What you will do:
Which lines of the data contain the string "vector"? Show each of them.

(Stored data)
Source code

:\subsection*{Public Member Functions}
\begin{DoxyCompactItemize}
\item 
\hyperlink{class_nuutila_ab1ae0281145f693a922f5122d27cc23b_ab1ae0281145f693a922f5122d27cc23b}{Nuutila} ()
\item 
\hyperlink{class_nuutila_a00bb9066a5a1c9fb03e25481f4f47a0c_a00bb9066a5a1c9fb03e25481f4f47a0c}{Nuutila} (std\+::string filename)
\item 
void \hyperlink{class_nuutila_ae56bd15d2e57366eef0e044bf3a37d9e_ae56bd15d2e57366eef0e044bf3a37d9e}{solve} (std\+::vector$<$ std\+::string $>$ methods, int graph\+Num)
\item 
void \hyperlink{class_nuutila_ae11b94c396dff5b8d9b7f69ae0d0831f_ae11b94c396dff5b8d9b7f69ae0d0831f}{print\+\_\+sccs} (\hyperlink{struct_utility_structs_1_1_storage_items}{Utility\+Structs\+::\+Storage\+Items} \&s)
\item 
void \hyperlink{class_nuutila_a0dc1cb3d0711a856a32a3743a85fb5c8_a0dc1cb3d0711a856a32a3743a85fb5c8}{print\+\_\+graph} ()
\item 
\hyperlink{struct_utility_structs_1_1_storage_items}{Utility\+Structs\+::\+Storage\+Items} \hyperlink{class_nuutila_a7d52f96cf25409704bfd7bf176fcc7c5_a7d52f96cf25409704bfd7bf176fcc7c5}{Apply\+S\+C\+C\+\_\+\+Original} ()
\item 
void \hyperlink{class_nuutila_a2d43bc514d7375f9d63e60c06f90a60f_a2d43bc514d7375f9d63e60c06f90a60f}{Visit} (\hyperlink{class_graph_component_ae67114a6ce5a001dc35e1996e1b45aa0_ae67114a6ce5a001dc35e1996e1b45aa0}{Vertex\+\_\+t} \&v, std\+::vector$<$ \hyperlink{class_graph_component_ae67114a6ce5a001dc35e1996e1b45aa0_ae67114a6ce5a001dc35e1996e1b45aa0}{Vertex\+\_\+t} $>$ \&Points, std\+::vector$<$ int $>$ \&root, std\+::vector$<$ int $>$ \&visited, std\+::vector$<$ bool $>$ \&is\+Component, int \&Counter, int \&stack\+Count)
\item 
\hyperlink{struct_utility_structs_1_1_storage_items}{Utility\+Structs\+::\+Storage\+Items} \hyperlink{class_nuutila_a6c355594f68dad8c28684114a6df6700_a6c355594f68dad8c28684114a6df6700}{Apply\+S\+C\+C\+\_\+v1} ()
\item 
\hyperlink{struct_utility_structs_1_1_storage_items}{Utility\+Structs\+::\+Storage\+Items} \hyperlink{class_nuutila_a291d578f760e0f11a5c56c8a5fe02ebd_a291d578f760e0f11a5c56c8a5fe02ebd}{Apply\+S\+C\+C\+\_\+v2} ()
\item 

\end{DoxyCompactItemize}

Task solution:
void \hyperlink{class_nuutila_ae56bd15d2e57366eef0e044bf3a37d9e_ae56bd15d2e57366eef0e044bf3a37d9e}{solve} (std\+::vector$<$ std\+::string $>$ methods, int graph\+Num)
void \hyperlink{class_nuutila_a2d43bc514d7375f9d63e60c06f90a60f_a2d43bc514d7375f9d63e60c06f90a60f}{Visit} (\hyperlink{class_graph_component_ae67114a6ce5a001dc35e1996e1b45aa0_ae67114a6ce5a001dc35e1996e1b45aa0}{Vertex\+\_\+t} \&v, std\+::vector$<$ \hyperlink{class_graph_component_ae67114a6ce5a001dc35e1996e1b45aa0_ae67114a6ce5a001dc35e1996e1b45aa0}{Vertex\+\_\+t} $>$ \&Points, std\+::vector$<$ int $>$ \&root, std\+::vector$<$ int $>$ \&visited, std\+::vector$<$ bool $>$ \&is\+Component, int \&Counter, int \&stack\+Count)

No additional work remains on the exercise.